> [DATA SECTION]:

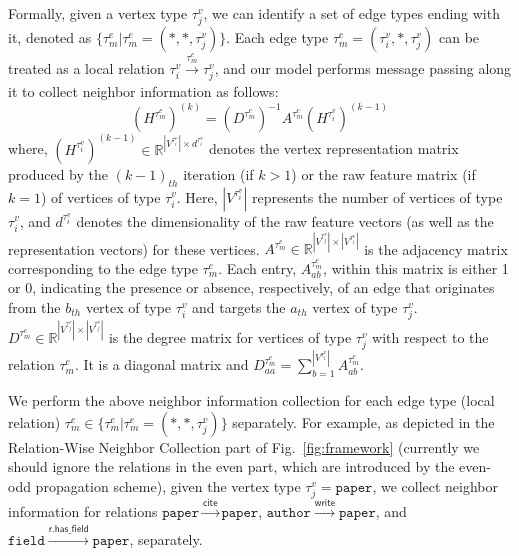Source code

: \documentclass[lettersize,journal]{IEEEtran}
\begin{document}
Formally, given a vertex type $\tau^{v}_{j}$, we can identify a set of edge types ending with it, denoted as $\{\tau^{e}_{m} | \tau^{e}_{m} = (*, *, \tau^{v}_{j})\}$.
Each edge type $\tau^{e}_{m} = (\tau^{v}_{i}, *, \tau^{v}_{j})$ can be treated as a local relation $\tau^{v}_{i} \xrightarrow[]{\tau^{e}_{m}} \tau^{v}_{j}$, and our model performs message passing along it to collect neighbor information as follows:
\begin{equation}\label{eq:local_prop}
    (H^{\tau^{e}_{m}})^{(k)} = (D^{\tau^{e}_{m}})^{-1}A^{\tau^{e}_{m}} (H^{\tau^{v}_{i}})^{(k-1)}
\end{equation}
where, $(H^{\tau^{v}_{i}})^{(k-1)} \in \mathbb{R}^{|V^{\tau^{v}_{i}}| \times d^{\tau^{v}_{i}}}$ denotes the vertex representation matrix produced by the $(k-1)_{th}$ iteration (if $k > 1$) or the raw feature matrix (if $k = 1$) of vertices of type $\tau^{v}_{i}$.
Here, $|V^{\tau^{v}_{i}}|$ represents the number of vertices of type $\tau^{v}_{i}$, and $d^{\tau^{v}_{i}}$ denotes the dimensionality of the raw feature vectors (as well as the representation vectors) for these vertices.
$A^{\tau^{e}_{m}} \in \mathbb{R}^{|V^{\tau^{v}_{j}}| \times |V^{\tau^{v}_{i}}|}$ is the adjacency matrix corresponding to the edge type $\tau^{e}_{m}$.
Each entry, $A^{\tau^{e}_{m}}_{ab}$, within this matrix is either 1 or 0, indicating the presence or absence, respectively, of an edge that originates from the $b_{th}$ vertex of type $\tau^{v}_{i}$ and targets the $a_{th}$ vertex of type $\tau^{v}_{j}$.
$D^{\tau^{e}_{m}} \in \mathbb{R}^{|V^{\tau^{v}_{j}}| \times |V^{\tau^{v}_{j}}|}$ is the degree matrix for vertices of type $\tau^{v}_{j}$ with respect to the relation $\tau^{e}_{m}$.
It is a diagonal matrix and $D^{\tau^{e}_{m}}_{aa} = \sum \limits_{b=1}^{|V^{\tau^{v}_{i}}|} A^{\tau^{e}_{m}}_{ab}$.




We perform the above neighbor information collection for each edge type (local relation) $\tau^{e}_{m} \in \{\tau^{e}_{m} | \tau^{e}_{m} = (*, *, \tau^{v}_{j})\}$ separately.
For example, as depicted in the Relation-Wise Neighbor Collection part of Fig.~\ref{fig:framework} (currently we should ignore the relations in the even part, which are introduced by the even-odd propagation scheme), given the vertex type $\tau^{v}_{j}=\mathtt{paper}$, we collect neighbor information for relations $\mathtt{paper} \xrightarrow[]{\mathsf{cite}} \mathtt{paper}$, $\mathtt{author} \xrightarrow[]{\mathsf{write}} \mathtt{paper}$, and $\mathtt{field} \xrightarrow[]{\mathsf{r.has\_field}} \mathtt{paper}$, separately.
\end{document}
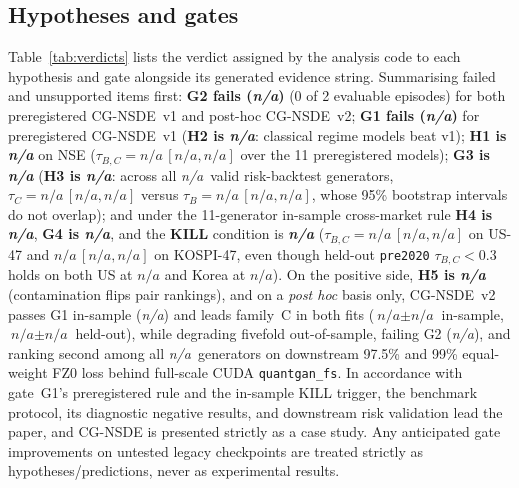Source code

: \documentclass[journal]{IEEEtran}
\newcommand{\pendingnum}{\textit{n/a}}
\providecommand{\nRiskGenerators}{\pendingnum}
\providecommand{\tauBCnseFullPrereg}{\pendingnum}
\providecommand{\tauBCnseFullPreregLo}{\pendingnum}
\providecommand{\tauBCnseFullPreregHi}{\pendingnum}
\providecommand{\tauBCusFullPrereg}{\pendingnum}
\providecommand{\tauBCusFullPreregLo}{\pendingnum}
\providecommand{\tauBCusFullPreregHi}{\pendingnum}
\providecommand{\tauBCusHeldPrereg}{\pendingnum}
\providecommand{\tauBCkrFullPrereg}{\pendingnum}
\providecommand{\tauBCkrFullPreregLo}{\pendingnum}
\providecommand{\tauBCkrFullPreregHi}{\pendingnum}
\providecommand{\tauBCkrHeldPrereg}{\pendingnum}
\providecommand{\tauRiskB}{\pendingnum}
\providecommand{\tauRiskBLo}{\pendingnum}
\providecommand{\tauRiskBHi}{\pendingnum}
\providecommand{\tauRiskC}{\pendingnum}
\providecommand{\tauRiskCLo}{\pendingnum}
\providecommand{\tauRiskCHi}{\pendingnum}
\providecommand{\scoreCCgnsdeTwoFull}{\pendingnum}
\providecommand{\scoreCCgnsdeTwoFullSd}{\pendingnum}
\providecommand{\scoreCCgnsdeTwoHeld}{\pendingnum}
\providecommand{\scoreCCgnsdeTwoHeldSd}{\pendingnum}
\providecommand{\verdictHOne}{\pendingnum}
\providecommand{\verdictHTwo}{\pendingnum}
\providecommand{\verdictHThree}{\pendingnum}
\providecommand{\verdictHFour}{\pendingnum}
\providecommand{\verdictHFive}{\pendingnum}
\providecommand{\verdictGOne}{\pendingnum}
\providecommand{\verdictGTwo}{\pendingnum}
\providecommand{\verdictGThree}{\pendingnum}
\providecommand{\verdictGFour}{\pendingnum}
\providecommand{\verdictGOnevTwoposthoc}{\pendingnum}
\providecommand{\verdictGTwovTwoposthoc}{\pendingnum}
\providecommand{\verdictKILL}{\pendingnum}
\newcommand{\maybetable}[1]{\IfFileExists{#1}{}{\textit{(pending)}}}
\begin{document}
\begin{table}[t]
\caption{Contamination sensitivity: pair-order flips across contaminated copies of the NSE-47 panel. A pair
flip means that two generators swap rank on one metric relative to the clean panel.}
\label{tab:contam}
\centering
\footnotesize
\maybetable{tables/t7_contamination.tex}
\end{table}

\subsection{Hypotheses and gates}
Table~\ref{tab:verdicts} lists the verdict assigned by the analysis code to each hypothesis and gate alongside
its generated evidence string. Summarising failed and unsupported items first: \textbf{G2 fails
(\verdictGTwo)} (0 of 2 evaluable episodes) for both preregistered CG-NSDE~v1 and post-hoc CG-NSDE~v2;
\textbf{G1 fails (\verdictGOne)} for preregistered CG-NSDE~v1 (\textbf{H2 is \verdictHTwo}: classical regime
models beat v1); \textbf{H1 is \verdictHOne} on NSE ($\tau_{B,C} =
\tauBCnseFullPrereg\,[\tauBCnseFullPreregLo,\tauBCnseFullPreregHi]$ over the 11 preregistered models);
\textbf{G3 is \verdictGThree} (\textbf{H3 is \verdictHThree}: across all \nRiskGenerators\ valid
risk-backtest generators, $\tau_C = \tauRiskC\,[\tauRiskCLo,\tauRiskCHi]$ versus $\tau_B =
\tauRiskB\,[\tauRiskBLo,\tauRiskBHi]$, whose 95\% bootstrap intervals do not overlap); and under the
11-generator in-sample cross-market rule \textbf{H4 is \verdictHFour}, \textbf{G4 is \verdictGFour}, and the
\textbf{KILL} condition is \textbf{\verdictKILL} ($\tau_{B,C} =
\tauBCusFullPrereg\,[\tauBCusFullPreregLo,\tauBCusFullPreregHi]$ on US-47 and
$\tauBCkrFullPrereg\,[\tauBCkrFullPreregLo,\tauBCkrFullPreregHi]$ on KOSPI-47, even though held-out
\texttt{pre2020} $\tau_{B,C} < 0.3$ holds on both US at $\tauBCusHeldPrereg$ and Korea at $\tauBCkrHeldPrereg$).
On the positive side, \textbf{H5 is \verdictHFive} (contamination flips pair rankings), and on a \emph{post
hoc} basis only, CG-NSDE~v2 passes G1 in-sample (\verdictGOnevTwoposthoc) and leads family~C in both fits
($\scoreCCgnsdeTwoFull \pm \scoreCCgnsdeTwoFullSd$ in-sample, $\scoreCCgnsdeTwoHeld \pm
\scoreCCgnsdeTwoHeldSd$ held-out), while degrading fivefold out-of-sample, failing G2 (\verdictGTwovTwoposthoc),
and ranking second among all \nRiskGenerators\ generators on downstream 97.5\% and 99\% equal-weight FZ0 loss
behind full-scale CUDA \texttt{quantgan\_fs}. In accordance with gate~G1's preregistered rule and the in-sample
KILL trigger, the benchmark protocol, its diagnostic negative results, and downstream risk validation lead the
paper, and CG-NSDE is presented strictly as a case study. Any anticipated gate improvements on untested legacy
checkpoints are treated strictly as hypotheses/predictions, never as experimental results.
\end{document}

> [TASK DIRECTIONS]:
Word for word, give again the lines from the first entry to the line with "We perform the", inclusive. Exclude the pictures.

> [REPLY TO THE TASK]:
Source code

: \documentclass[lettersize,journal]{IEEEtran}
\begin{document}
Formally, given a vertex type $\tau^{v}_{j}$, we can identify a set of edge types ending with it, denoted as $\{\tau^{e}_{m} | \tau^{e}_{m} = (*, *, \tau^{v}_{j})\}$.
Each edge type $\tau^{e}_{m} = (\tau^{v}_{i}, *, \tau^{v}_{j})$ can be treated as a local relation $\tau^{v}_{i} \xrightarrow[]{\tau^{e}_{m}} \tau^{v}_{j}$, and our model performs message passing along it to collect neighbor information as follows:
\begin{equation}\label{eq:local_prop}
    (H^{\tau^{e}_{m}})^{(k)} = (D^{\tau^{e}_{m}})^{-1}A^{\tau^{e}_{m}} (H^{\tau^{v}_{i}})^{(k-1)}
\end{equation}
where, $(H^{\tau^{v}_{i}})^{(k-1)} \in \mathbb{R}^{|V^{\tau^{v}_{i}}| \times d^{\tau^{v}_{i}}}$ denotes the vertex representation matrix produced by the $(k-1)_{th}$ iteration (if $k > 1$) or the raw feature matrix (if $k = 1$) of vertices of type $\tau^{v}_{i}$.
Here, $|V^{\tau^{v}_{i}}|$ represents the number of vertices of type $\tau^{v}_{i}$, and $d^{\tau^{v}_{i}}$ denotes the dimensionality of the raw feature vectors (as well as the representation vectors) for these vertices.
$A^{\tau^{e}_{m}} \in \mathbb{R}^{|V^{\tau^{v}_{j}}| \times |V^{\tau^{v}_{i}}|}$ is the adjacency matrix corresponding to the edge type $\tau^{e}_{m}$.
Each entry, $A^{\tau^{e}_{m}}_{ab}$, within this matrix is either 1 or 0, indicating the presence or absence, respectively, of an edge that originates from the $b_{th}$ vertex of type $\tau^{v}_{i}$ and targets the $a_{th}$ vertex of type $\tau^{v}_{j}$.
$D^{\tau^{e}_{m}} \in \mathbb{R}^{|V^{\tau^{v}_{j}}| \times |V^{\tau^{v}_{j}}|}$ is the degree matrix for vertices of type $\tau^{v}_{j}$ with respect to the relation $\tau^{e}_{m}$.
It is a diagonal matrix and $D^{\tau^{e}_{m}}_{aa} = \sum \limits_{b=1}^{|V^{\tau^{v}_{i}}|} A^{\tau^{e}_{m}}_{ab}$.




We perform the above neighbor information collection for each edge type (local relation) $\tau^{e}_{m} \in \{\tau^{e}_{m} | \tau^{e}_{m} = (*, *, \tau^{v}_{j})\}$ separately.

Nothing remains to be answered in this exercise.